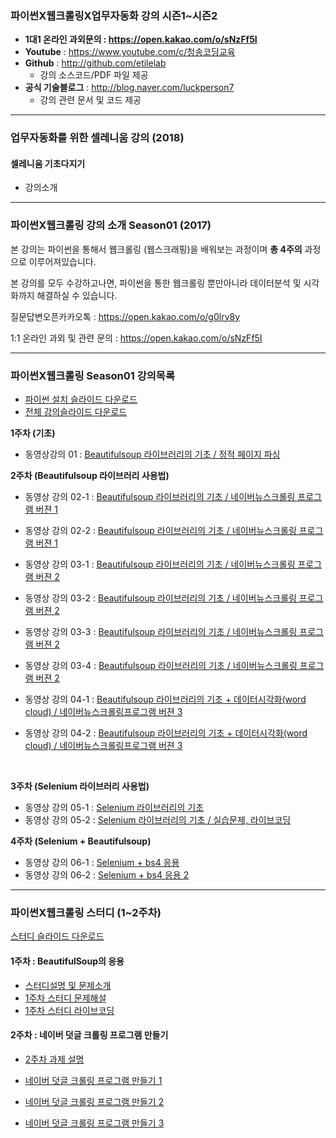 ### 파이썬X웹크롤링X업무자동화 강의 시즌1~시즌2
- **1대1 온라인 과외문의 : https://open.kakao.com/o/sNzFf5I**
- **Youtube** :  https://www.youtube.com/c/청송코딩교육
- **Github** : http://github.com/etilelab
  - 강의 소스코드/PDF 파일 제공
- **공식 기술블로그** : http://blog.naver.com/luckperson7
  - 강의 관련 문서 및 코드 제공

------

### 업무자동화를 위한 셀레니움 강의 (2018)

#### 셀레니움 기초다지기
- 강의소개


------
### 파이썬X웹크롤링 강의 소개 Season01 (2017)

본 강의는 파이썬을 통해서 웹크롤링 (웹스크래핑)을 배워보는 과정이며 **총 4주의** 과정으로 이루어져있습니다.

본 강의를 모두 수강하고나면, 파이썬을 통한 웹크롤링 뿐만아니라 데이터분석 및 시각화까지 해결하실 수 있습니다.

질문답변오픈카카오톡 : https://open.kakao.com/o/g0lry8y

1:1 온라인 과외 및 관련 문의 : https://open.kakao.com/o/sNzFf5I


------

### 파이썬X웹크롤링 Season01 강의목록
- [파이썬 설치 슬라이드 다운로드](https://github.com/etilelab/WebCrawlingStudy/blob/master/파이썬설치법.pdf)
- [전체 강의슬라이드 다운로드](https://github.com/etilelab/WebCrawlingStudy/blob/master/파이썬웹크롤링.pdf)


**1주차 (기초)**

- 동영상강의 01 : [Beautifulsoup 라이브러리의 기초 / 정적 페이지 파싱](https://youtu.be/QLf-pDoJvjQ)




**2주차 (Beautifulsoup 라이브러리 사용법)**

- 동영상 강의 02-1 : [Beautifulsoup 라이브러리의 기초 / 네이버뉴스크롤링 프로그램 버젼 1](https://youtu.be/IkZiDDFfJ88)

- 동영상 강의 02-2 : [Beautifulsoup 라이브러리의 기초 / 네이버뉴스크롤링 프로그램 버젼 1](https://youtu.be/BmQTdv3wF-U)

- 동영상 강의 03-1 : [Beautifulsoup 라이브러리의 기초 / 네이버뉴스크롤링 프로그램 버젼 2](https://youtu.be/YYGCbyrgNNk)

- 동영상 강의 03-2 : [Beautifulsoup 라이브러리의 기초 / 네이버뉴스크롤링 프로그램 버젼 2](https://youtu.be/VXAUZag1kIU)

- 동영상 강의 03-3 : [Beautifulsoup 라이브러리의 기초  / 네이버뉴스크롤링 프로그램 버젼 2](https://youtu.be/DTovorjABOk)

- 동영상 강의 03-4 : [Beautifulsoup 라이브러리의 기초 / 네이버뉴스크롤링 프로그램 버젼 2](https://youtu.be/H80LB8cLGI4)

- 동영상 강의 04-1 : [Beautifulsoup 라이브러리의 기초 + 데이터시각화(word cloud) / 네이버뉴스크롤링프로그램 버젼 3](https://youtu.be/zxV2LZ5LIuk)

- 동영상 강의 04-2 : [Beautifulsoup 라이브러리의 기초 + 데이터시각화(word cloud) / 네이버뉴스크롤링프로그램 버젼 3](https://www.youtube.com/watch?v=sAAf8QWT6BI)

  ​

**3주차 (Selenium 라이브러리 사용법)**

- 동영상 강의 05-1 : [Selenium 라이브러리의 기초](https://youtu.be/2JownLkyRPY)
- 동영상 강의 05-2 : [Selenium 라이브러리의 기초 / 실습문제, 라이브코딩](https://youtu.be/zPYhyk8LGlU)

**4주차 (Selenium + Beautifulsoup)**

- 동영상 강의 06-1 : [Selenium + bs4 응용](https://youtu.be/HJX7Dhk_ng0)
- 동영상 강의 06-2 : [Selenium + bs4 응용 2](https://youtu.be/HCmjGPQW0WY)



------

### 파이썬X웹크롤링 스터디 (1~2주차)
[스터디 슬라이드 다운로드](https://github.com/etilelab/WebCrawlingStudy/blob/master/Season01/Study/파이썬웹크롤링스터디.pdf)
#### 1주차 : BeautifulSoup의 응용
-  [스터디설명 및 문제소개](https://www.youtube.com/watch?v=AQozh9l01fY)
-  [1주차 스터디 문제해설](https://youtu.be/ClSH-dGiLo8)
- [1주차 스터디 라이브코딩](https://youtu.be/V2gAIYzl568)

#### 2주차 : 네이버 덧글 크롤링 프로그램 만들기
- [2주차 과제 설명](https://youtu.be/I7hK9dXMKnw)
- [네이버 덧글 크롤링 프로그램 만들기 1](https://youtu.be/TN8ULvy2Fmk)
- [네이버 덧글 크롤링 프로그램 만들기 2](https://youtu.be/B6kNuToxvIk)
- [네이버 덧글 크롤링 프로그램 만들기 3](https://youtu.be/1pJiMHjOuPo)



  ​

* **Activity**
Wherever the string "watch" shows up in the material, copy the line that holds it.

* **Task output**
- 동영상 강의 04-2 : [Beautifulsoup 라이브러리의 기초 + 데이터시각화(word cloud) / 네이버뉴스크롤링프로그램 버젼 3](https://www.youtube.com/watch?v=sAAf8QWT6BI)
-  [스터디설명 및 문제소개](https://www.youtube.com/watch?v=AQozh9l01fY)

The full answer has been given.